Task description: Using the records below, transcribe word for word the stretch from the line that contains "- [X] Create control internal module with" through the line that contains "AgreeDog is an", both end lines included, and nothing else.

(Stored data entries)
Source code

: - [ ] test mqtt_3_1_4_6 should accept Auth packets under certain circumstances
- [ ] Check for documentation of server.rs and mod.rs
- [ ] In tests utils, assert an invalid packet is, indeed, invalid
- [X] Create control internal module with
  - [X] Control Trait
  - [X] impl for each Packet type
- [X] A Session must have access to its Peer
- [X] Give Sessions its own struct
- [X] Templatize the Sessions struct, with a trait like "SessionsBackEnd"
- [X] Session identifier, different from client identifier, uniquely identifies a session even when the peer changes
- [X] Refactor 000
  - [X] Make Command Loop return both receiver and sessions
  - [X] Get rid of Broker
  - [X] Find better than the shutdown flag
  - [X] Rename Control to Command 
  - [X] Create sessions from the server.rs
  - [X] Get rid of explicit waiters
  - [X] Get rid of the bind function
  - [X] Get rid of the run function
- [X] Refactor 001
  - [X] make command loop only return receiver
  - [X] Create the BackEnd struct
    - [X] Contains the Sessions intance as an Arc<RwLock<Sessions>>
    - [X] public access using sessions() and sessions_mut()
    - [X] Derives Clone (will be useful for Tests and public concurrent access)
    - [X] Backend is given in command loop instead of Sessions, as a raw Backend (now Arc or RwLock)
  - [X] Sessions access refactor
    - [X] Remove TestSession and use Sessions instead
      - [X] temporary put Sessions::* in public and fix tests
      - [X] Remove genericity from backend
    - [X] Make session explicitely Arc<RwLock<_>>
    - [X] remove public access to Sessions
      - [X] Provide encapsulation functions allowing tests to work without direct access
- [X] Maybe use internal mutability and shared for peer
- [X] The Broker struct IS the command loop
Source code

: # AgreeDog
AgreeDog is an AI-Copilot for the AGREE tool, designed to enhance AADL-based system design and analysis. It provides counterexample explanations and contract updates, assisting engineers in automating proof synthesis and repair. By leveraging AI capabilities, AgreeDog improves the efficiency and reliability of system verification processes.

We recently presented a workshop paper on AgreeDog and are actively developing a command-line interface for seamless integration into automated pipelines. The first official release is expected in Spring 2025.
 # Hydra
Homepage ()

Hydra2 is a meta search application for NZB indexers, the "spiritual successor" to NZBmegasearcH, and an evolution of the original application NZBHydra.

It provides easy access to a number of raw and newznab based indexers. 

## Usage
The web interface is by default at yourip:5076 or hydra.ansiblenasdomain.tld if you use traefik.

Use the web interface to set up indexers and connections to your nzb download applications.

Exercise response:
- [X] Create control internal module with
  - [X] Control Trait
  - [X] impl for each Packet type
- [X] A Session must have access to its Peer
- [X] Give Sessions its own struct
- [X] Templatize the Sessions struct, with a trait like "SessionsBackEnd"
- [X] Session identifier, different from client identifier, uniquely identifies a session even when the peer changes
- [X] Refactor 000
  - [X] Make Command Loop return both receiver and sessions
  - [X] Get rid of Broker
  - [X] Find better than the shutdown flag
  - [X] Rename Control to Command 
  - [X] Create sessions from the server.rs
  - [X] Get rid of explicit waiters
  - [X] Get rid of the bind function
  - [X] Get rid of the run function
- [X] Refactor 001
  - [X] make command loop only return receiver
  - [X] Create the BackEnd struct
    - [X] Contains the Sessions intance as an Arc<RwLock<Sessions>>
    - [X] public access using sessions() and sessions_mut()
    - [X] Derives Clone (will be useful for Tests and public concurrent access)
    - [X] Backend is given in command loop instead of Sessions, as a raw Backend (now Arc or RwLock)
  - [X] Sessions access refactor
    - [X] Remove TestSession and use Sessions instead
      - [X] temporary put Sessions::* in public and fix tests
      - [X] Remove genericity from backend
    - [X] Make session explicitely Arc<RwLock<_>>
    - [X] remove public access to Sessions
      - [X] Provide encapsulation functions allowing tests to work without direct access
- [X] Maybe use internal mutability and shared for peer
- [X] The Broker struct IS the command loop
Source code

: # AgreeDog
AgreeDog is an AI-Copilot for the AGREE tool, designed to enhance AADL-based system design and analysis. It provides counterexample explanations and contract updates, assisting engineers in automating proof synthesis and repair. By leveraging AI capabilities, AgreeDog improves the efficiency and reliability of system verification processes.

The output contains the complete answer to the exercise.